Work request: Each record should be given again exactly, and any picture in it left out.
----- Raw data
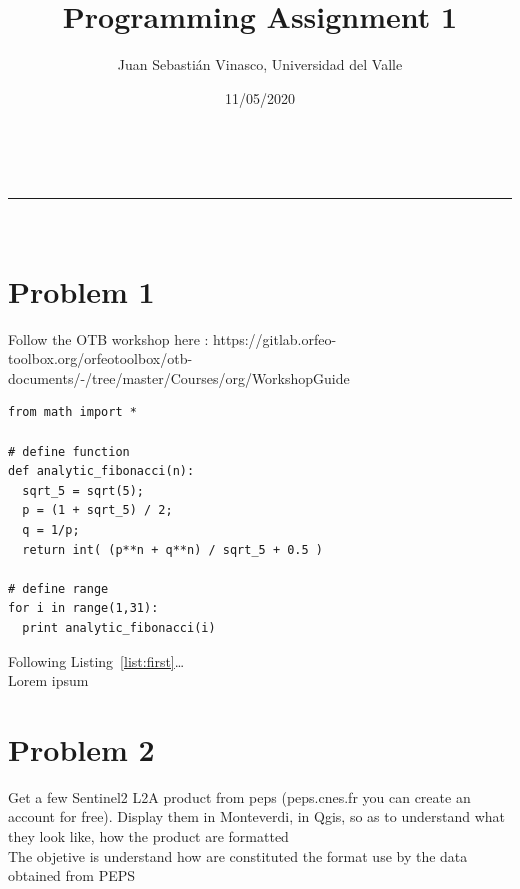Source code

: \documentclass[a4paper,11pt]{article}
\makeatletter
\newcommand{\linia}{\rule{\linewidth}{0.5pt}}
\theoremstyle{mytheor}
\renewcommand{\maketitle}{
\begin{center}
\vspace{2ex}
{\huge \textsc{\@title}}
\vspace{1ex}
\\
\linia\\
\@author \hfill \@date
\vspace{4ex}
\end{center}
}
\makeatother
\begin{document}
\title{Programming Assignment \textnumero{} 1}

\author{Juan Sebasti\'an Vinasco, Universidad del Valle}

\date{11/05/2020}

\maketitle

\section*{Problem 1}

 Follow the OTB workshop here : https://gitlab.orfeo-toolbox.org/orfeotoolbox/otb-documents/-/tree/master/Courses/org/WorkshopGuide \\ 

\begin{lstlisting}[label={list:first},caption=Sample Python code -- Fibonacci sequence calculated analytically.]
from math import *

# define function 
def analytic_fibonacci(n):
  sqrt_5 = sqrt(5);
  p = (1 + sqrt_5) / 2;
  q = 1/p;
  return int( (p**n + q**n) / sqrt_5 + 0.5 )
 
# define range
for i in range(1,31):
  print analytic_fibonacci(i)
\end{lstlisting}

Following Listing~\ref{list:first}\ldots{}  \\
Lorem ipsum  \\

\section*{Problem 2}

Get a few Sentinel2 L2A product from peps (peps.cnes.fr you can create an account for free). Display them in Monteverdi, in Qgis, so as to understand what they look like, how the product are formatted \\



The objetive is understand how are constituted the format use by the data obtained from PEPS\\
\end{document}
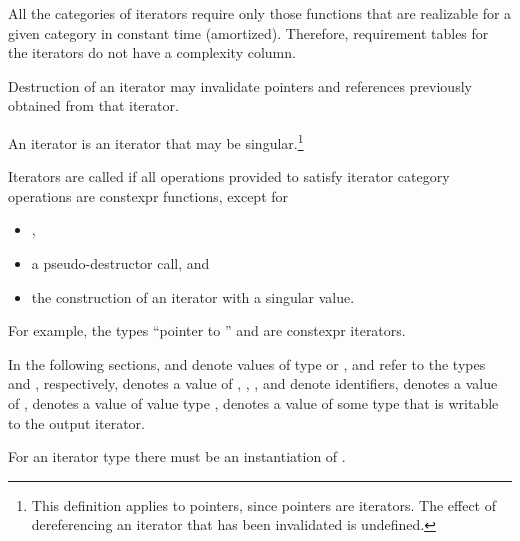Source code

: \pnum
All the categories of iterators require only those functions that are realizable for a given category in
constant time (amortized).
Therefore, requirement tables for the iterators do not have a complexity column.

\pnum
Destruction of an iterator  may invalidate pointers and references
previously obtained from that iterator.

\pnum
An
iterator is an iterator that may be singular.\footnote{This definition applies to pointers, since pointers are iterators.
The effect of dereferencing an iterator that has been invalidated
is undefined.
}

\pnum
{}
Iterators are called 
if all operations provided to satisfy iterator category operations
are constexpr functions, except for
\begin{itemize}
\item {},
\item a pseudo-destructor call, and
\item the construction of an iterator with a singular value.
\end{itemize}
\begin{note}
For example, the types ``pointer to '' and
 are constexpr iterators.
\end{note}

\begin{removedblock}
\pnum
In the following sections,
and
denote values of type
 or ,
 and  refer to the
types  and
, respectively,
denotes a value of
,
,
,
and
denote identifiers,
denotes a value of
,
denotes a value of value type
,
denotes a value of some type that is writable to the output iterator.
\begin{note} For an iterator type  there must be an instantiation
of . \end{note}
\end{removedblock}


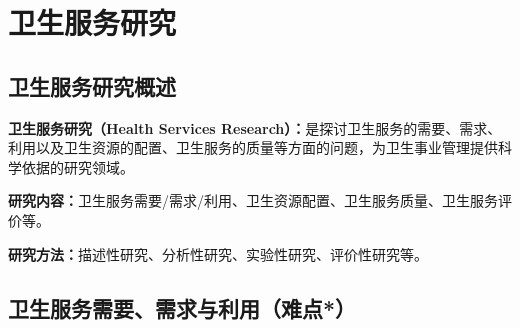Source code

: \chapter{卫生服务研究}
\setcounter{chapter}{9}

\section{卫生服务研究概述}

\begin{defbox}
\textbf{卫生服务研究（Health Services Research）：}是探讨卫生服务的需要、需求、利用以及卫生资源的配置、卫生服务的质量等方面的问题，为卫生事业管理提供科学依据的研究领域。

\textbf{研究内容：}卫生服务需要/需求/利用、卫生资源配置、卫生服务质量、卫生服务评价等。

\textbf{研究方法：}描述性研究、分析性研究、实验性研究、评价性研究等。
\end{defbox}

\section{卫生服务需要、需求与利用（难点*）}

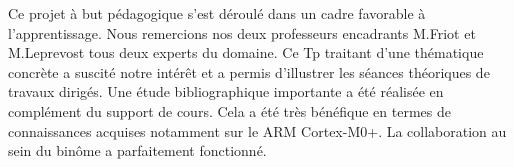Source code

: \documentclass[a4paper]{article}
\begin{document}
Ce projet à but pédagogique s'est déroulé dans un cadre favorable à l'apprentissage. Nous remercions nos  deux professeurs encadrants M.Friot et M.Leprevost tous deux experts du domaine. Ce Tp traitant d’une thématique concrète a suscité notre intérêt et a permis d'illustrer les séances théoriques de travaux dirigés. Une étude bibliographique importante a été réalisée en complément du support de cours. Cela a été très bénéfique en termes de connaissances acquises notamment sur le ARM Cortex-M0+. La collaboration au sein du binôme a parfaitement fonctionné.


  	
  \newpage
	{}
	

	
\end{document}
----------
Result below:
Source code

: \documentclass[a4paper,11pt]{article}
\makeatletter
\newcommand{\linia}{\rule{\linewidth}{0.5pt}}
\theoremstyle{mytheor}
\renewcommand{\maketitle}{
\begin{center}
\vspace{2ex}
{\huge \textsc{\@title}}
\vspace{1ex}
\\
\linia\\
\@author \hfill \@date
\vspace{4ex}
\end{center}
}
\makeatother
\begin{document}
\title{Programming Assignment \textnumero{} 1}

\author{Juan Sebasti\'an Vinasco, Universidad del Valle}

\date{11/05/2020}

\maketitle

\section*{Problem 1}

 Follow the OTB workshop here : https://gitlab.orfeo-toolbox.org/orfeotoolbox/otb-documents/-/tree/master/Courses/org/WorkshopGuide \\ 

\begin{lstlisting}[label={list:first},caption=Sample Python code -- Fibonacci sequence calculated analytically.]
from math import *

# define function 
def analytic_fibonacci(n):
  sqrt_5 = sqrt(5);
  p = (1 + sqrt_5) / 2;
  q = 1/p;
  return int( (p**n + q**n) / sqrt_5 + 0.5 )
 
# define range
for i in range(1,31):
  print analytic_fibonacci(i)
\end{lstlisting}

Following Listing~\ref{list:first}\ldots{}  \\
Lorem ipsum  \\

\section*{Problem 2}

Get a few Sentinel2 L2A product from peps (peps.cnes.fr you can create an account for free). Display them in Monteverdi, in Qgis, so as to understand what they look like, how the product are formatted \\



The objetive is understand how are constituted the format use by the data obtained from PEPS\\
\end{document}
Source code

: \pnum
All the categories of iterators require only those functions that are realizable for a given category in
constant time (amortized).
Therefore, requirement tables for the iterators do not have a complexity column.

\pnum
Destruction of an iterator  may invalidate pointers and references
previously obtained from that iterator.

\pnum
An
iterator is an iterator that may be singular.\footnote{This definition applies to pointers, since pointers are iterators.
The effect of dereferencing an iterator that has been invalidated
is undefined.
}

\pnum
{}
Iterators are called 
if all operations provided to satisfy iterator category operations
are constexpr functions, except for
\begin{itemize}
\item {},
\item a pseudo-destructor call, and
\item the construction of an iterator with a singular value.
\end{itemize}
\begin{note}
For example, the types ``pointer to '' and
 are constexpr iterators.
\end{note}

\begin{removedblock}
\pnum
In the following sections,
and
denote values of type
 or ,
 and  refer to the
types  and
, respectively,
denotes a value of
,
,
,
and
denote identifiers,
denotes a value of
,
denotes a value of value type
,
denotes a value of some type that is writable to the output iterator.
\begin{note} For an iterator type  there must be an instantiation
of . \end{note}
\end{removedblock}


Source code

: \chapter{卫生服务研究}
\setcounter{chapter}{9}

\section{卫生服务研究概述}

\begin{defbox}
\textbf{卫生服务研究（Health Services Research）：}是探讨卫生服务的需要、需求、利用以及卫生资源的配置、卫生服务的质量等方面的问题，为卫生事业管理提供科学依据的研究领域。

\textbf{研究内容：}卫生服务需要/需求/利用、卫生资源配置、卫生服务质量、卫生服务评价等。

\textbf{研究方法：}描述性研究、分析性研究、实验性研究、评价性研究等。
\end{defbox}

\section{卫生服务需要、需求与利用（难点*）}

Source code

: \documentclass[a4paper]{article}
\begin{document}
Ce projet à but pédagogique s'est déroulé dans un cadre favorable à l'apprentissage. Nous remercions nos  deux professeurs encadrants M.Friot et M.Leprevost tous deux experts du domaine. Ce Tp traitant d’une thématique concrète a suscité notre intérêt et a permis d'illustrer les séances théoriques de travaux dirigés. Une étude bibliographique importante a été réalisée en complément du support de cours. Cela a été très bénéfique en termes de connaissances acquises notamment sur le ARM Cortex-M0+. La collaboration au sein du binôme a parfaitement fonctionné.


  	
  \newpage
	{}
	

	
\end{document}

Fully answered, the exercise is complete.